Start of Block

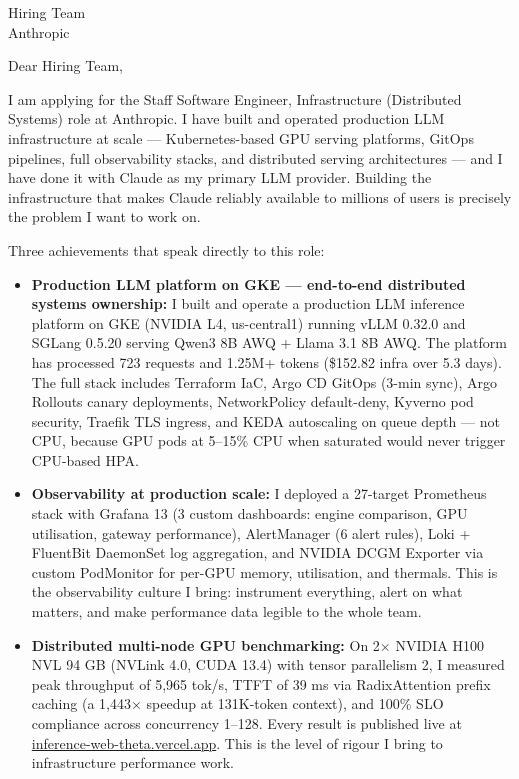 \documentclass[12pt,a4paper]{letter}
\date{\today}
\begin{document}
\begin{letter}{Hiring Team \\ Anthropic}

\opening{Dear Hiring Team,}

I am applying for the Staff Software Engineer, Infrastructure (Distributed Systems) role at Anthropic. I have built and operated production LLM infrastructure at scale — Kubernetes-based GPU serving platforms, GitOps pipelines, full observability stacks, and distributed serving architectures — and I have done it with Claude as my primary LLM provider. Building the infrastructure that makes Claude reliably available to millions of users is precisely the problem I want to work on.

Three achievements that speak directly to this role:

\begin{itemize}
  \item \textbf{Production LLM platform on GKE — end-to-end distributed systems ownership:} I built and operate a production LLM inference platform on GKE (NVIDIA L4, us-central1) running vLLM 0.32.0 and SGLang 0.5.20 serving Qwen3 8B AWQ + Llama 3.1 8B AWQ. The platform has processed 723 requests and 1.25M+ tokens (\$152.82 infra over 5.3 days). The full stack includes Terraform IaC, Argo CD GitOps (3-min sync), Argo Rollouts canary deployments, NetworkPolicy default-deny, Kyverno pod security, Traefik TLS ingress, and KEDA autoscaling on queue depth — not CPU, because GPU pods at 5--15\% CPU when saturated would never trigger CPU-based HPA.

  \item \textbf{Observability at production scale:} I deployed a 27-target Prometheus stack with Grafana 13 (3 custom dashboards: engine comparison, GPU utilisation, gateway performance), AlertManager (6 alert rules), Loki + FluentBit DaemonSet log aggregation, and NVIDIA DCGM Exporter via custom PodMonitor for per-GPU memory, utilisation, and thermals. This is the observability culture I bring: instrument everything, alert on what matters, and make performance data legible to the whole team.

  \item \textbf{Distributed multi-node GPU benchmarking:} On 2$\times$ NVIDIA H100 NVL 94 GB (NVLink 4.0, CUDA 13.4) with tensor parallelism 2, I measured peak throughput of 5,965 tok/s, TTFT of 39 ms via RadixAttention prefix caching (a 1,443$\times$ speedup at 131K-token context), and 100\% SLO compliance across concurrency 1--128. Every result is published live at \href{https://inference-web-theta.vercel.app/benchmarks/llm}{inference-web-theta.vercel.app}. This is the level of rigour I bring to infrastructure performance work.
\end{itemize}


\end{letter}
\end{document}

End of Block

> _Requirement_: Pictures aside, restate the entries word for word.

> _Your response_:
 \documentclass[12pt,a4paper]{letter}
\date{\today}
\begin{document}
\begin{letter}{Hiring Team \\ Anthropic}

\opening{Dear Hiring Team,}

I am applying for the Staff Software Engineer, Infrastructure (Distributed Systems) role at Anthropic. I have built and operated production LLM infrastructure at scale — Kubernetes-based GPU serving platforms, GitOps pipelines, full observability stacks, and distributed serving architectures — and I have done it with Claude as my primary LLM provider. Building the infrastructure that makes Claude reliably available to millions of users is precisely the problem I want to work on.

Three achievements that speak directly to this role:

\begin{itemize}
  \item \textbf{Production LLM platform on GKE — end-to-end distributed systems ownership:} I built and operate a production LLM inference platform on GKE (NVIDIA L4, us-central1) running vLLM 0.32.0 and SGLang 0.5.20 serving Qwen3 8B AWQ + Llama 3.1 8B AWQ. The platform has processed 723 requests and 1.25M+ tokens (\$152.82 infra over 5.3 days). The full stack includes Terraform IaC, Argo CD GitOps (3-min sync), Argo Rollouts canary deployments, NetworkPolicy default-deny, Kyverno pod security, Traefik TLS ingress, and KEDA autoscaling on queue depth — not CPU, because GPU pods at 5--15\% CPU when saturated would never trigger CPU-based HPA.

  \item \textbf{Observability at production scale:} I deployed a 27-target Prometheus stack with Grafana 13 (3 custom dashboards: engine comparison, GPU utilisation, gateway performance), AlertManager (6 alert rules), Loki + FluentBit DaemonSet log aggregation, and NVIDIA DCGM Exporter via custom PodMonitor for per-GPU memory, utilisation, and thermals. This is the observability culture I bring: instrument everything, alert on what matters, and make performance data legible to the whole team.

  \item \textbf{Distributed multi-node GPU benchmarking:} On 2$\times$ NVIDIA H100 NVL 94 GB (NVLink 4.0, CUDA 13.4) with tensor parallelism 2, I measured peak throughput of 5,965 tok/s, TTFT of 39 ms via RadixAttention prefix caching (a 1,443$\times$ speedup at 131K-token context), and 100\% SLO compliance across concurrency 1--128. Every result is published live at \href{https://inference-web-theta.vercel.app/benchmarks/llm}{inference-web-theta.vercel.app}. This is the level of rigour I bring to infrastructure performance work.
\end{itemize}


\end{letter}
\end{document}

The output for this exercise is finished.